Dear Readers,
NULL in data is like a weed, it can mess up your analysis and calculations, and ultimately bleed the value out of your analytics work. In this article, we’ll dive into what NULL is, why it exists, when it appears, and how to deal with it in Snowflake ?
So, without further ado, let’s meet this culprit.
What NULL?
In SQL, NULL is basically the database equivalent of a shrug.It is a special marker that represents a missing or unknown value. It's not the same as an empty string ('') or the number zero (0). It simply means “I don’t know” or “there’s no value here at all.”
Why NULL Exists?
NULL is essential because sometimes your data just doesn’t exist yet, or never will. NULL allows the database to acknowledge the gap without faking a value.
Eg:
- A customer doesn’t have a middle name.
- A product doesn’t have a discount yet.
- A delivery date is unknown at the time of record insertion.
When NULL Appears?
NULL occurs anytime there is a lack of value from the user.
Common reasons include:
- Optional fields with no provided value.
- Data not yet available (future delivery dates, pending approvals)
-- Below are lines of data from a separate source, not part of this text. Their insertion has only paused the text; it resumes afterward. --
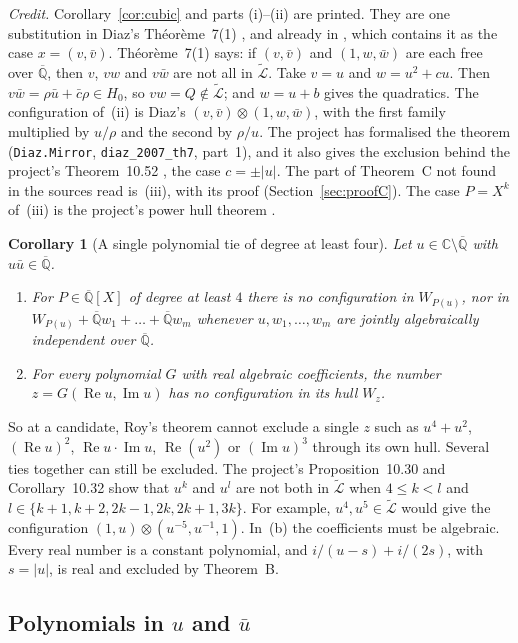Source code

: \documentclass[11pt,a4paper]{article}
\theoremstyle{plain}
\newtheorem{corollary}[theorem]{Corollary}
\theoremstyle{definition}
\newcommand{\C}{\mathbb{C}}
\newcommand{\Qbar}{\overline{\mathbb{Q}}}
\newcommand{\Lt}{\widetilde{\mathcal{L}}}
\renewcommand{\Re}{\operatorname{Re}}
\renewcommand{\Im}{\operatorname{Im}}
\begin{document}
\emph{Credit.} Corollary~\ref{cor:cubic} and parts (i)--(ii) are printed. They are one
substitution in Diaz's Th\'eor\`eme~7(1) \cite{Dia07}, and already in \cite[Th.~2]{Dia04},
which contains it as the case $x=(v,\bar v)$. Th\'eor\`eme~7(1) says: if $(v,\bar v)$
and $(1,w,\bar w)$ are each free over $\Qbar$, then $v$, $vw$ and $v\bar w$ are not all in
$\Lt$. Take $v=u$ and $w=u^{2}+cu$. Then $v\bar w=\rho\bar u+\bar c\rho\in H_{0}$, so
$vw=Q\notin\Lt$; and $w=u+b$ gives the quadratics. The configuration of~(ii) is Diaz's
$(v,\bar v)\otimes(1,w,\bar w)$, with the first family multiplied by $u/\rho$ and the
second by $\rho/u$. The project has formalised the
theorem (\texttt{Diaz.Mirror}, \texttt{diaz\_2007\_th7}, part~1), and it also gives the
exclusion behind the project's Theorem~10.52 \cite{BP}, the case $c=\pm|u|$. The part
of Theorem~C not found in the sources read is~(iii), with its proof (Section~\ref{sec:proofC}). The case $P=X^{k}$ of~(iii)
is the project's power hull theorem \cite[Thm.~10.14]{BP}.

\begin{corollary}[A single polynomial tie of degree at least four]\label{cor:nogo}
Let $u\in\C\setminus\Qbar$ with $u\bar u\in\Qbar$.
\begin{enumerate}[label=\textup{(\alph*)}]
\item For $P\in\Qbar[X]$ of degree at least $4$ there is no configuration in $W_{P(u)}$,
nor in $W_{P(u)}+\Qbar w_{1}+\dots+\Qbar w_{m}$ whenever $u,w_{1},\dots,w_{m}$ are
jointly algebraically independent over $\Qbar$.
\item For every polynomial $G$ with real \emph{algebraic} coefficients, the number
$z=G(\Re u,\Im u)$ has no configuration in its hull $W_{z}$.
\end{enumerate}
\end{corollary}

So at a candidate, Roy's theorem cannot exclude a single $z$ such as $u^{4}+u^{2}$,
$(\Re u)^{2}$, $\Re u\cdot\Im u$, $\Re(u^{2})$ or $(\Im u)^{3}$ through its own hull.
Several ties together can still be excluded. The project's Proposition~10.30 and
Corollary~10.32 \cite{BP} show that $u^{k}$ and $u^{l}$ are not both in $\Lt$ when
$4\le k<l$ and $l\in\{k+1,k+2,2k-1,2k,2k+1,3k\}$. For example, $u^{4},u^{5}\in\Lt$ would
give the configuration $(1,u)\otimes(u^{-5},u^{-1},1)$. In~(b) the coefficients must be
algebraic. Every real number is a constant polynomial, and $i/(u-s)+i/(2s)$, with
$s=|u|$, is real and excluded by Theorem~B.

\subsection*{Polynomials in $u$ and $\bar u$}
\end{document}
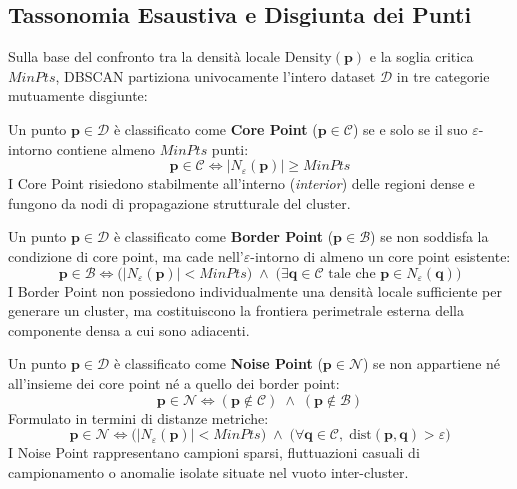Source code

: \subsection{Tassonomia Esaustiva e Disgiunta dei Punti}

Sulla base del confronto tra la densità locale $\mathrm{Density}(\mathbf{p})$ e la soglia critica $MinPts$, DBSCAN partiziona univocamente l'intero dataset $\mathcal{D}$ in tre categorie mutuamente disgiunte:

\begin{definition}
Un punto $\mathbf{p} \in \mathcal{D}$ è classificato come \textbf{Core Point} ($\mathbf{p} \in \mathcal{C}$) se e solo se il suo $\varepsilon$-intorno contiene almeno $MinPts$ punti:
\begin{equation}
    \mathbf{p} \in \mathcal{C} \iff |N_\varepsilon(\mathbf{p})| \ge MinPts
    \label{eq:dm-core-point-condition}
\end{equation}
I Core Point risiedono stabilmente all'interno (\textit{interior}) delle regioni dense e fungono da nodi di propagazione strutturale del cluster.
\end{definition}

\begin{definition}
Un punto $\mathbf{p} \in \mathcal{D}$ è classificato come \textbf{Border Point} ($\mathbf{p} \in \mathcal{B}$) se non soddisfa la condizione di core point, ma cade nell'$\varepsilon$-intorno di almeno un core point esistente:
\begin{equation}
    \mathbf{p} \in \mathcal{B} \iff \Big(|N_\varepsilon(\mathbf{p})| < MinPts\Big) \;\land\; \Big(\exists \mathbf{q} \in \mathcal{C} \text{ tale che } \mathbf{p} \in N_\varepsilon(\mathbf{q})\Big)
    \label{eq:dm-border-point-condition}
\end{equation}
I Border Point non possiedono individualmente una densità locale sufficiente per generare un cluster, ma costituiscono la frontiera perimetrale esterna della componente densa a cui sono adiacenti.
\end{definition}

\begin{definition}
Un punto $\mathbf{p} \in \mathcal{D}$ è classificato come \textbf{Noise Point} ($\mathbf{p} \in \mathcal{N}$) se non appartiene né all'insieme dei core point né a quello dei border point:
\begin{equation}
    \mathbf{p} \in \mathcal{N} \iff (\mathbf{p} \notin \mathcal{C}) \;\land\; (\mathbf{p} \notin \mathcal{B})
    \label{eq:dm-noise-point-condition}
\end{equation}
Formulato in termini di distanze metriche:
\begin{equation}
    \mathbf{p} \in \mathcal{N} \iff \Big(|N_\varepsilon(\mathbf{p})| < MinPts\Big) \;\land\; \Big(\forall \mathbf{q} \in \mathcal{C}, \; \mathrm{dist}(\mathbf{p}, \mathbf{q}) > \varepsilon\Big)
\end{equation}
I Noise Point rappresentano campioni sparsi, fluttuazioni casuali di campionamento o anomalie isolate situate nel vuoto inter-cluster.
\end{definition}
- Inapplicable values (someone’s “date of divorce” who never married)
How to Deal with NULL in Snowflake?
Snowflake provides multiple functions and methods to deal with NULL dataset aka unknown data similar to other databases. I have listed some of them below:
- Use IS NULL / IS NOT NULL to identify the NULL data.
- Use COALESCE(col, default) or IFNULL(col, default) to replace them in select , joins, aggregates etc
- Use explicit filter on WHERE clauses to include NULL rows as it can can drop NULL rows unexpectedly.
- Use NVL, CASE WHEN, or similar functions to handle them in calculations or strings.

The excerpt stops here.